# Denz Focus Controller

From the horse’s mouth: The device projects two images at angles $\alpha$ and $\beta$. If you aren’t at the intersection of those two images, they will shift left and right to each other because $\alpha, \beta \neq 0$. If you color code the two images or otherwise distinguish them, you get both the magnitude of the focusing error and the sign. This is basically how phase detect autofocus worked before they crammed it on the sensor.

Assume for a second that $\alpha \equiv -\beta \equiv \tfrac{1}{2} \gamma$; the two little projection lenses are symmetric about some line. We know from geometry that if you draw a line between the two projectors and connect their marginal rays, you have a triangle. We have the law of cosines: $$c^2 = a^2 + b^2 - 2ab \cos\gamma$$ From our symmetry argument, $a=b$ and $c$ is the center to center separation of the two projection lenses. We let wolfram alpha do a little simplification: $$a = \frac{c}{\sqrt{2 - 2\cos\gamma}}$$ Suppose $c$ is 35 mm, and the angle between the two projectors is 30°, then $a$ is 67.6 mm. We just need to project $a$ along the normal to get $z$, the distance from the projection lenses to the focus: $$z = a \cos\alpha$$ and see $z$ is 65.3 mm. Now assume we’ve designed this well, or made a prototype and saw the alternative wasn’t too bright, and the projection lenses sit a little inside from the flange - you know, so you don’t smack them into your camera when you put this tool on the body - and that the distance we measure from, the principal plane, is not at the back surface of the lens. Geometric optics can teach you why that is, but just trust me if you don’t want to do a lot of math.

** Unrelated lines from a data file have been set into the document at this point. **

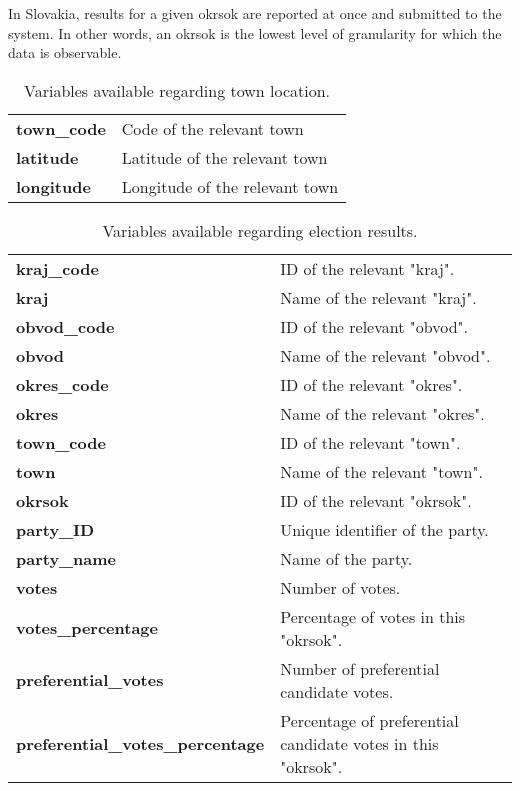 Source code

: \documentclass[12pt]{article}
\begin{document}
In Slovakia, results for a given okrsok are reported at once and submitted to the system. In other words, an okrsok is the lowest level of granularity for which the data is observable. 

\begin{table}[h]
	\centering
	\begin{tabularx}{0.7\linewidth}{lX}
		\toprule
		\textbf{town\_code} & Code of the relevant town \\
		\textbf{latitude} & Latitude of the relevant town  \\
		\textbf{longitude} & Longitude of the relevant town  \\
		\bottomrule
	\end{tabularx}
	\caption{Variables available regarding town location.}
	\label{tab:data:location_data:used_variables}
\end{table}

\begin{table}[h]
	\centering
	\begin{tabularx}{\linewidth}{lX}
		\toprule
		\textbf{kraj\_code} & ID of the relevant "kraj". \\
		\textbf{kraj} & Name of the relevant "kraj". \\
		\textbf{obvod\_code} & ID of the relevant "obvod". \\
		\textbf{obvod} & Name of the relevant "obvod". \\
		\textbf{okres\_code} & ID of the relevant "okres". \\		
		\textbf{okres} & Name of the relevant "okres". \\
		\textbf{town\_code} & ID of the relevant "town". \\
		\textbf{town} & Name of the relevant "town". \\
		\textbf{okrsok} & ID of the relevant "okrsok". \\
		\textbf{party\_ID} & Unique identifier of the party. \\
		\textbf{party\_name} & Name of the party. \\
		\textbf{votes} & Number of votes. \\
		\textbf{votes\_percentage} & Percentage of votes in this "okrsok". \\
		\textbf{preferential\_votes} & Number of preferential candidate votes. \\
		\textbf{preferential\_votes\_percentage} & Percentage of preferential candidate votes in this "okrsok".  \\
		\bottomrule
	\end{tabularx}
	\caption{Variables available regarding election results.}
	\label{tab:data:election_data:used_variables}
\end{table}
\end{document}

Then doing all those things, this 67 mm might look more like, say, 52 mm which is the FFD of PL mount.

So at this point we know how to design the Denz, but what happens when there’s a coverglass? Well, all that amounts to is a path length adjustment through a window of glass. Snell says (post pic of shirt here)

$$n \sin\theta = n’ \sin\theta’$$ Inside the glass of thickness $t$, the ray will travel a distance of:

$$t’ = \frac{t}{\cos\theta’}$$ You can manipulate these to make an awful expression that turns into something “prettier”:

$$t’ = \frac{t}{\sqrt{1 - \left( \frac{n\sin\theta}{n’}\right)^2}}$$

No matter the <stuff> between the projector and its focus, the optical distance will be 65.3 mm. In air, that’s the same thing as the physical distance. This piece of glass offsets that. Suppose $t$ is 2.25mm, $\theta$ has to be the same as $\alpha$, and $n$ is something around 1.5, then $t'$ is 2.38 mm.

There’s a common saying in optical design that windows make room for themselves, and this is why. If you designed your Denz for a coverglass of 2mm and then used it with a camera that has a 7 mm thick coverglass, it would have a systematic error of 300 microns. If you’re doing differential measurements (comparing cameras, say), there is no upset, it works just as well as it did for the 2mm coverglass.

If you aren’t reconfiguring between a RED and a Canon and have the more reasonable difference of 1.5 and 2 mm, then your systematic error is 30 μm.

If you want to have the device measure for a range of flange focal distances, all you need to do is add a control that pushes the two projectors closer together and further apart without altering the angle between them. If you want an exercise, you can figure out the functional form that has to take:

$$\frac{\partial z}{\partial c} = \space ?$$

And then what geometry you would use to do that, and what cam profile you can cut in a tube of metal to make it happen.